WHAT THE TASK ASKS - Give the number of lines in the listing that hold the word "begin". Write nothing but that number.
RECORDS FOR THIS TASK START
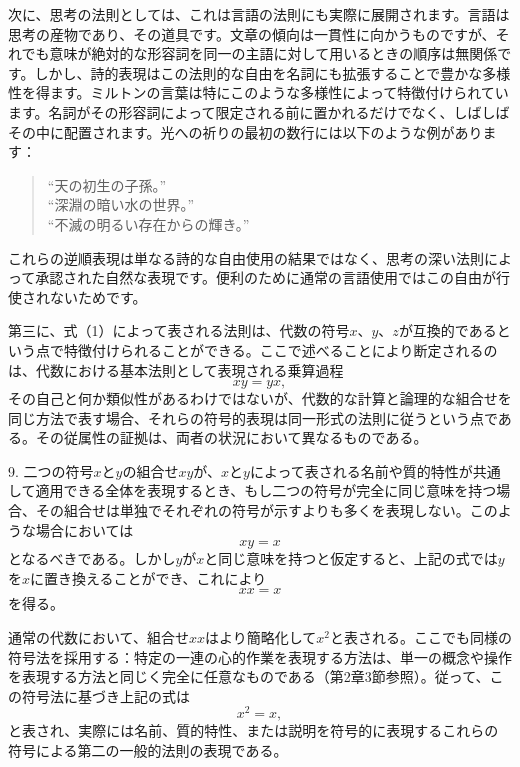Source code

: \documentclass[a4paper,11pt,openany]{ltjsbook}
\begin{document}
次に、思考の法則としては、これは言語の法則にも実際に展開されます。言語は思考の産物であり、その道具です。文章の傾向は一貫性に向かうものですが、それでも意味が絶対的な形容詞を同一の主語に対して用いるときの順序は無関係です。しかし、詩的表現はこの法則的な自由を名詞にも拡張することで豊かな多様性を得ます。ミルトンの言葉は特にこのような多様性によって特徴付けられています。名詞がその形容詞によって限定される前に置かれるだけでなく、しばしばその中に配置されます。光への祈りの最初の数行には以下のような例があります：
\begin{verse}
``天の初生の子孫。''\\
``深淵の暗い水の世界。''\\
``不滅の明るい存在からの輝き。''
\end{verse}

これらの逆順表現は単なる詩的な自由使用の結果ではなく、思考の深い法則によって承認された自然な表現です。便利のために通常の言語使用ではこの自由が行使されないためです。

第三に、式（1）によって表される法則は、代数の符号$x$、$y$、$z$が互換的であるという点で特徴付けられることができる。ここで述べることにより断定されるのは、代数における基本法則として表現される乗算過程
\[
xy = yx,
\]
その自己と何か類似性があるわけではないが、代数的な計算と論理的な組合せを同じ方法で表す場合、それらの符号的表現は同一形式の法則に従うという点である。その従属性の証拠は、両者の状況において異なるものである。

9. 二つの符号$x$と$y$の組合せ$x y$が、$x$と$y$によって表される名前や質的特性が共通して適用できる全体を表現するとき、もし二つの符号が完全に同じ意味を持つ場合、その組合せは単独でそれぞれの符号が示すよりも多くを表現しない。このような場合においては
\[
xy = x
\]
となるべきである。しかし$y$が$x$と同じ意味を持つと仮定すると、上記の式では$y$を$x$に置き換えることができ、これにより
\[
xx = x
\]
を得る。

通常の代数において、組合せ$xx$はより簡略化して$x^2$と表される。ここでも同様の符号法を採用する：特定の一連の心的作業を表現する方法は、単一の概念や操作を表現する方法と同じく完全に任意なものである（第2章3節参照）。従って、この符号法に基づき上記の式は
\begin{equation}
x^2 = x,
\end{equation}
と表され、実際には名前、質的特性、または説明を符号的に表現するこれらの符号による第二の一般的法則の表現である。
\end{document}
RECORDS FOR THIS TASK END
ANSWER AREA - 3